* Entries shown
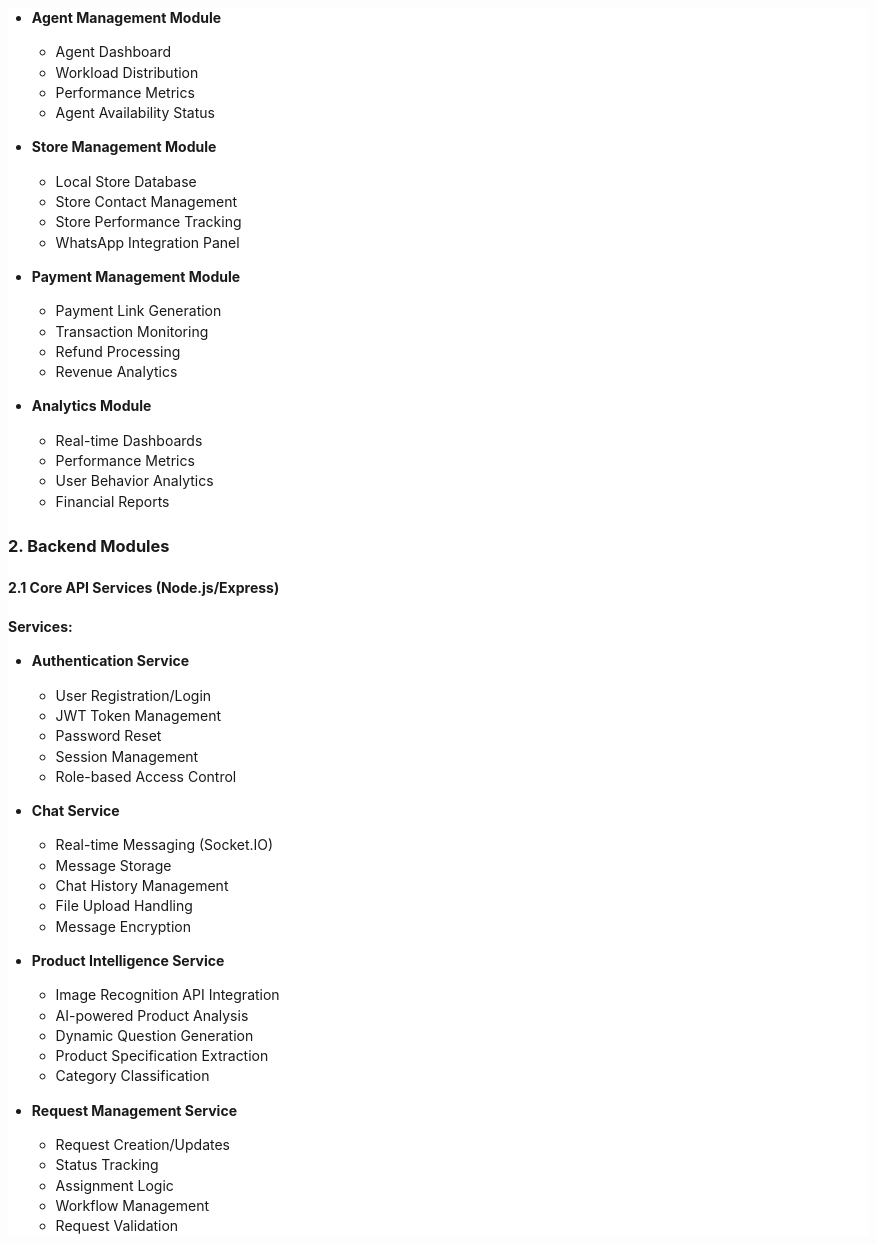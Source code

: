 - **Agent Management Module**
  - Agent Dashboard
  - Workload Distribution
  - Performance Metrics
  - Agent Availability Status

- **Store Management Module**
  - Local Store Database
  - Store Contact Management
  - Store Performance Tracking
  - WhatsApp Integration Panel

- **Payment Management Module**
  - Payment Link Generation
  - Transaction Monitoring
  - Refund Processing
  - Revenue Analytics

- **Analytics Module**
  - Real-time Dashboards
  - Performance Metrics
  - User Behavior Analytics
  - Financial Reports

### 2. Backend Modules

#### 2.1 Core API Services (Node.js/Express)
**Services:**
- **Authentication Service**
  - User Registration/Login
  - JWT Token Management
  - Password Reset
  - Session Management
  - Role-based Access Control

- **Chat Service**
  - Real-time Messaging (Socket.IO)
  - Message Storage
  - Chat History Management
  - File Upload Handling
  - Message Encryption

- **Product Intelligence Service**
  - Image Recognition API Integration
  - AI-powered Product Analysis
  - Dynamic Question Generation
  - Product Specification Extraction
  - Category Classification

- **Request Management Service**
  - Request Creation/Updates
  - Status Tracking
  - Assignment Logic
  - Workflow Management
  - Request Validation
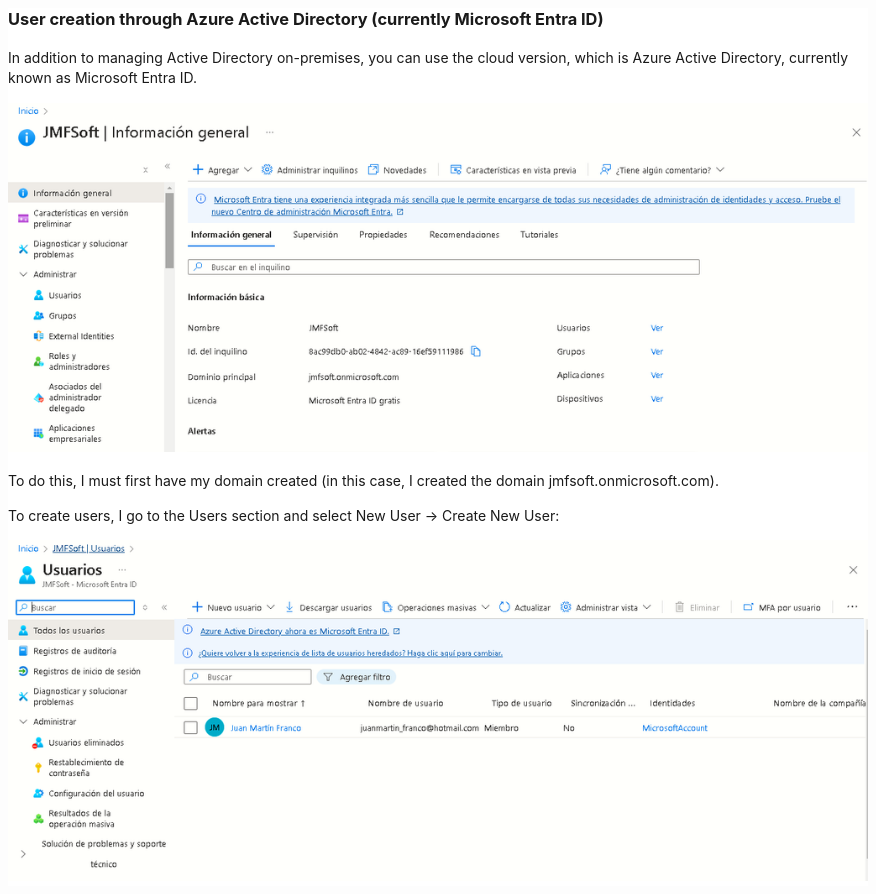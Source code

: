 ### User creation through Azure Active Directory (currently Microsoft Entra ID)

In addition to managing Active Directory on-premises, you can use the cloud version, which is Azure Active Directory, currently known as Microsoft Entra ID.

![Azure1](/images/azure1.PNG)

To do this, I must first have my domain created (in this case, I created the domain jmfsoft.onmicrosoft.com).

To create users, I go to the Users section and select New User -> Create New User:

![Azure2](/images/azure2.PNG)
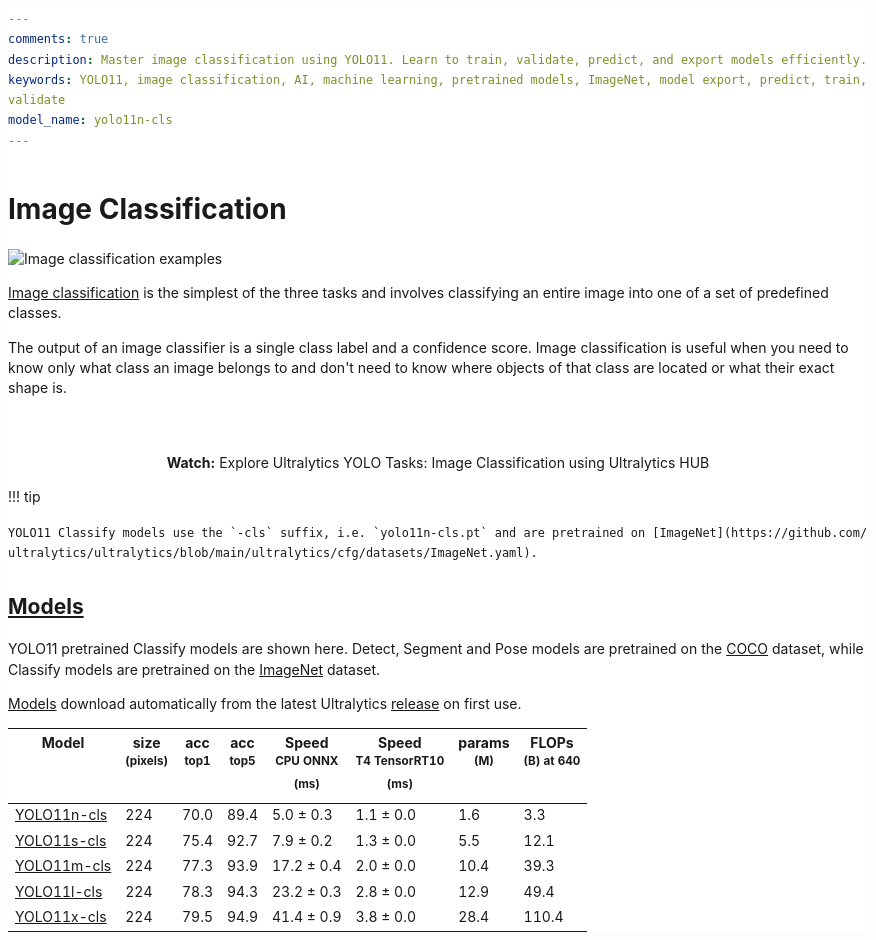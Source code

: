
 ```yaml
---
comments: true
description: Master image classification using YOLO11. Learn to train, validate, predict, and export models efficiently.
keywords: YOLO11, image classification, AI, machine learning, pretrained models, ImageNet, model export, predict, train, validate
model_name: yolo11n-cls
---
```


# Image Classification

<img width="1024" src="https://github.com/ultralytics/docs/releases/download/0/image-classification-examples.avif" alt="Image classification examples">

[Image classification](https://www.ultralytics.com/glossary/image-classification) is the simplest of the three tasks and involves classifying an entire image into one of a set of predefined classes.

The output of an image classifier is a single class label and a confidence score. Image classification is useful when you need to know only what class an image belongs to and don't need to know where objects of that class are located or what their exact shape is.

<p align="center">
  <br>
  <iframe loading="lazy" width="720" height="405" src="https://www.youtube.com/embed/5BO0Il_YYAg"
    title="YouTube video player" frameborder="0"
    allow="accelerometer; autoplay; clipboard-write; encrypted-media; gyroscope; picture-in-picture; web-share"
    allowfullscreen>
  </iframe>
  <br>
  <strong>Watch:</strong> Explore Ultralytics YOLO Tasks: Image Classification using Ultralytics HUB
</p>

!!! tip

    YOLO11 Classify models use the `-cls` suffix, i.e. `yolo11n-cls.pt` and are pretrained on [ImageNet](https://github.com/ultralytics/ultralytics/blob/main/ultralytics/cfg/datasets/ImageNet.yaml).

## [Models](https://github.com/ultralytics/ultralytics/tree/main/ultralytics/cfg/models/11)

YOLO11 pretrained Classify models are shown here. Detect, Segment and Pose models are pretrained on the [COCO](https://github.com/ultralytics/ultralytics/blob/main/ultralytics/cfg/datasets/coco.yaml) dataset, while Classify models are pretrained on the [ImageNet](https://github.com/ultralytics/ultralytics/blob/main/ultralytics/cfg/datasets/ImageNet.yaml) dataset.

[Models](https://github.com/ultralytics/ultralytics/tree/main/ultralytics/cfg/models) download automatically from the latest Ultralytics [release](https://github.com/ultralytics/assets/releases) on first use.

| Model                                                                                        | size<br><sup>(pixels) | acc<br><sup>top1 | acc<br><sup>top5 | Speed<br><sup>CPU ONNX<br>(ms) | Speed<br><sup>T4 TensorRT10<br>(ms) | params<br><sup>(M) | FLOPs<br><sup>(B) at 640 |
| -------------------------------------------------------------------------------------------- | --------------------- | ---------------- | ---------------- | ------------------------------ | ----------------------------------- | ------------------ | ------------------------ |
| [YOLO11n-cls](https://github.com/ultralytics/assets/releases/download/v8.3.0/yolo11n-cls.pt) | 224                   | 70.0             | 89.4             | 5.0 ± 0.3                      | 1.1 ± 0.0                           | 1.6                | 3.3                      |
| [YOLO11s-cls](https://github.com/ultralytics/assets/releases/download/v8.3.0/yolo11s-cls.pt) | 224                   | 75.4             | 92.7             | 7.9 ± 0.2                      | 1.3 ± 0.0                           | 5.5                | 12.1                     |
| [YOLO11m-cls](https://github.com/ultralytics/assets/releases/download/v8.3.0/yolo11m-cls.pt) | 224                   | 77.3             | 93.9             | 17.2 ± 0.4                     | 2.0 ± 0.0                           | 10.4               | 39.3                     |
| [YOLO11l-cls](https://github.com/ultralytics/assets/releases/download/v8.3.0/yolo11l-cls.pt) | 224                   | 78.3             | 94.3             | 23.2 ± 0.3                     | 2.8 ± 0.0                           | 12.9               | 49.4                     |
| [YOLO11x-cls](https://github.com/ultralytics/assets/releases/download/v8.3.0/yolo11x-cls.pt) | 224                   | 79.5             | 94.9             | 41.4 ± 0.9                     | 3.8 ± 0.0                           | 28.4               | 110.4                    |
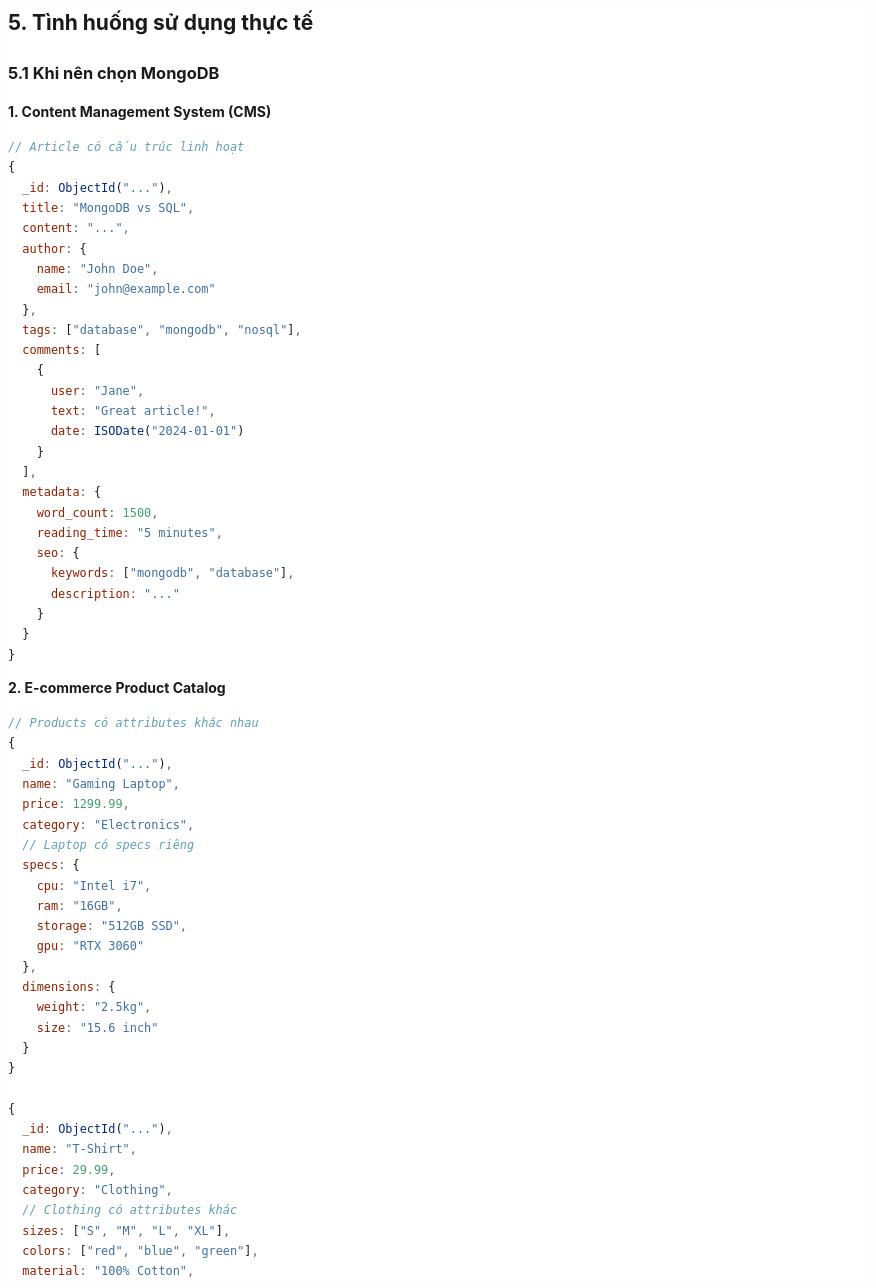 ## 5. Tình huống sử dụng thực tế

### 5.1 Khi nên chọn MongoDB

**1. Content Management System (CMS)**
```javascript
// Article có cấu trúc linh hoạt
{
  _id: ObjectId("..."),
  title: "MongoDB vs SQL",
  content: "...",
  author: {
    name: "John Doe",
    email: "john@example.com"
  },
  tags: ["database", "mongodb", "nosql"],
  comments: [
    {
      user: "Jane",
      text: "Great article!",
      date: ISODate("2024-01-01")
    }
  ],
  metadata: {
    word_count: 1500,
    reading_time: "5 minutes",
    seo: {
      keywords: ["mongodb", "database"],
      description: "..."
    }
  }
}
```

**2. E-commerce Product Catalog**
```javascript
// Products có attributes khác nhau
{
  _id: ObjectId("..."),
  name: "Gaming Laptop",
  price: 1299.99,
  category: "Electronics",
  // Laptop có specs riêng
  specs: {
    cpu: "Intel i7",
    ram: "16GB",
    storage: "512GB SSD",
    gpu: "RTX 3060"
  },
  dimensions: {
    weight: "2.5kg",
    size: "15.6 inch"
  }
}

{
  _id: ObjectId("..."),
  name: "T-Shirt",
  price: 29.99,
  category: "Clothing",
  // Clothing có attributes khác
  sizes: ["S", "M", "L", "XL"],
  colors: ["red", "blue", "green"],
  material: "100% Cotton",
```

* Exercise aim
Reprint the listing above exactly, without images.

* Answer to this exercise
Source code

: - **Agent Management Module**
  - Agent Dashboard
  - Workload Distribution
  - Performance Metrics
  - Agent Availability Status

- **Store Management Module**
  - Local Store Database
  - Store Contact Management
  - Store Performance Tracking
  - WhatsApp Integration Panel

- **Payment Management Module**
  - Payment Link Generation
  - Transaction Monitoring
  - Refund Processing
  - Revenue Analytics

- **Analytics Module**
  - Real-time Dashboards
  - Performance Metrics
  - User Behavior Analytics
  - Financial Reports

### 2. Backend Modules

#### 2.1 Core API Services (Node.js/Express)
**Services:**
- **Authentication Service**
  - User Registration/Login
  - JWT Token Management
  - Password Reset
  - Session Management
  - Role-based Access Control

- **Chat Service**
  - Real-time Messaging (Socket.IO)
  - Message Storage
  - Chat History Management
  - File Upload Handling
  - Message Encryption

- **Product Intelligence Service**
  - Image Recognition API Integration
  - AI-powered Product Analysis
  - Dynamic Question Generation
  - Product Specification Extraction
  - Category Classification

- **Request Management Service**
  - Request Creation/Updates
  - Status Tracking
  - Assignment Logic
  - Workflow Management
  - Request Validation
Source code

: ### User creation through Azure Active Directory (currently Microsoft Entra ID)

In addition to managing Active Directory on-premises, you can use the cloud version, which is Azure Active Directory, currently known as Microsoft Entra ID.

![Azure1](/images/azure1.PNG)

To do this, I must first have my domain created (in this case, I created the domain jmfsoft.onmicrosoft.com).

To create users, I go to the Users section and select New User -> Create New User:

![Azure2](/images/azure2.PNG)
Source code

:
 ```yaml
---
comments: true
description: Master image classification using YOLO11. Learn to train, validate, predict, and export models efficiently.
keywords: YOLO11, image classification, AI, machine learning, pretrained models, ImageNet, model export, predict, train, validate
model_name: yolo11n-cls
---
```


# Image Classification

<img width="1024" src="https://github.com/ultralytics/docs/releases/download/0/image-classification-examples.avif" alt="Image classification examples">

[Image classification](https://www.ultralytics.com/glossary/image-classification) is the simplest of the three tasks and involves classifying an entire image into one of a set of predefined classes.

The output of an image classifier is a single class label and a confidence score. Image classification is useful when you need to know only what class an image belongs to and don't need to know where objects of that class are located or what their exact shape is.

<p align="center">
  <br>
  <iframe loading="lazy" width="720" height="405" src="https://www.youtube.com/embed/5BO0Il_YYAg"
    title="YouTube video player" frameborder="0"
    allow="accelerometer; autoplay; clipboard-write; encrypted-media; gyroscope; picture-in-picture; web-share"
    allowfullscreen>
  </iframe>
  <br>
  <strong>Watch:</strong> Explore Ultralytics YOLO Tasks: Image Classification using Ultralytics HUB
</p>

!!! tip

    YOLO11 Classify models use the `-cls` suffix, i.e. `yolo11n-cls.pt` and are pretrained on [ImageNet](https://github.com/ultralytics/ultralytics/blob/main/ultralytics/cfg/datasets/ImageNet.yaml).

## [Models](https://github.com/ultralytics/ultralytics/tree/main/ultralytics/cfg/models/11)

YOLO11 pretrained Classify models are shown here. Detect, Segment and Pose models are pretrained on the [COCO](https://github.com/ultralytics/ultralytics/blob/main/ultralytics/cfg/datasets/coco.yaml) dataset, while Classify models are pretrained on the [ImageNet](https://github.com/ultralytics/ultralytics/blob/main/ultralytics/cfg/datasets/ImageNet.yaml) dataset.

[Models](https://github.com/ultralytics/ultralytics/tree/main/ultralytics/cfg/models) download automatically from the latest Ultralytics [release](https://github.com/ultralytics/assets/releases) on first use.

| Model                                                                                        | size<br><sup>(pixels) | acc<br><sup>top1 | acc<br><sup>top5 | Speed<br><sup>CPU ONNX<br>(ms) | Speed<br><sup>T4 TensorRT10<br>(ms) | params<br><sup>(M) | FLOPs<br><sup>(B) at 640 |
| -------------------------------------------------------------------------------------------- | --------------------- | ---------------- | ---------------- | ------------------------------ | ----------------------------------- | ------------------ | ------------------------ |
| [YOLO11n-cls](https://github.com/ultralytics/assets/releases/download/v8.3.0/yolo11n-cls.pt) | 224                   | 70.0             | 89.4             | 5.0 ± 0.3                      | 1.1 ± 0.0                           | 1.6                | 3.3                      |
| [YOLO11s-cls](https://github.com/ultralytics/assets/releases/download/v8.3.0/yolo11s-cls.pt) | 224                   | 75.4             | 92.7             | 7.9 ± 0.2                      | 1.3 ± 0.0                           | 5.5                | 12.1                     |
| [YOLO11m-cls](https://github.com/ultralytics/assets/releases/download/v8.3.0/yolo11m-cls.pt) | 224                   | 77.3             | 93.9             | 17.2 ± 0.4                     | 2.0 ± 0.0                           | 10.4               | 39.3                     |
| [YOLO11l-cls](https://github.com/ultralytics/assets/releases/download/v8.3.0/yolo11l-cls.pt) | 224                   | 78.3             | 94.3             | 23.2 ± 0.3                     | 2.8 ± 0.0                           | 12.9               | 49.4                     |
| [YOLO11x-cls](https://github.com/ultralytics/assets/releases/download/v8.3.0/yolo11x-cls.pt) | 224                   | 79.5             | 94.9             | 41.4 ± 0.9                     | 3.8 ± 0.0                           | 28.4               | 110.4                    |
 ## 5. Tình huống sử dụng thực tế

### 5.1 Khi nên chọn MongoDB

**1. Content Management System (CMS)**
```javascript
// Article có cấu trúc linh hoạt
{
  _id: ObjectId("..."),
  title: "MongoDB vs SQL",
  content: "...",
  author: {
    name: "John Doe",
    email: "john@example.com"
  },
  tags: ["database", "mongodb", "nosql"],
  comments: [
    {
      user: "Jane",
      text: "Great article!",
      date: ISODate("2024-01-01")
    }
  ],
  metadata: {
    word_count: 1500,
    reading_time: "5 minutes",
    seo: {
      keywords: ["mongodb", "database"],
      description: "..."
    }
  }
}
```

**2. E-commerce Product Catalog**
```javascript
// Products có attributes khác nhau
{
  _id: ObjectId("..."),
  name: "Gaming Laptop",
  price: 1299.99,
  category: "Electronics",
  // Laptop có specs riêng
  specs: {
    cpu: "Intel i7",
    ram: "16GB",
    storage: "512GB SSD",
    gpu: "RTX 3060"
  },
  dimensions: {
    weight: "2.5kg",
    size: "15.6 inch"
  }
}

{
  _id: ObjectId("..."),
  name: "T-Shirt",
  price: 29.99,
  category: "Clothing",
  // Clothing có attributes khác
  sizes: ["S", "M", "L", "XL"],
  colors: ["red", "blue", "green"],
  material: "100% Cotton",
```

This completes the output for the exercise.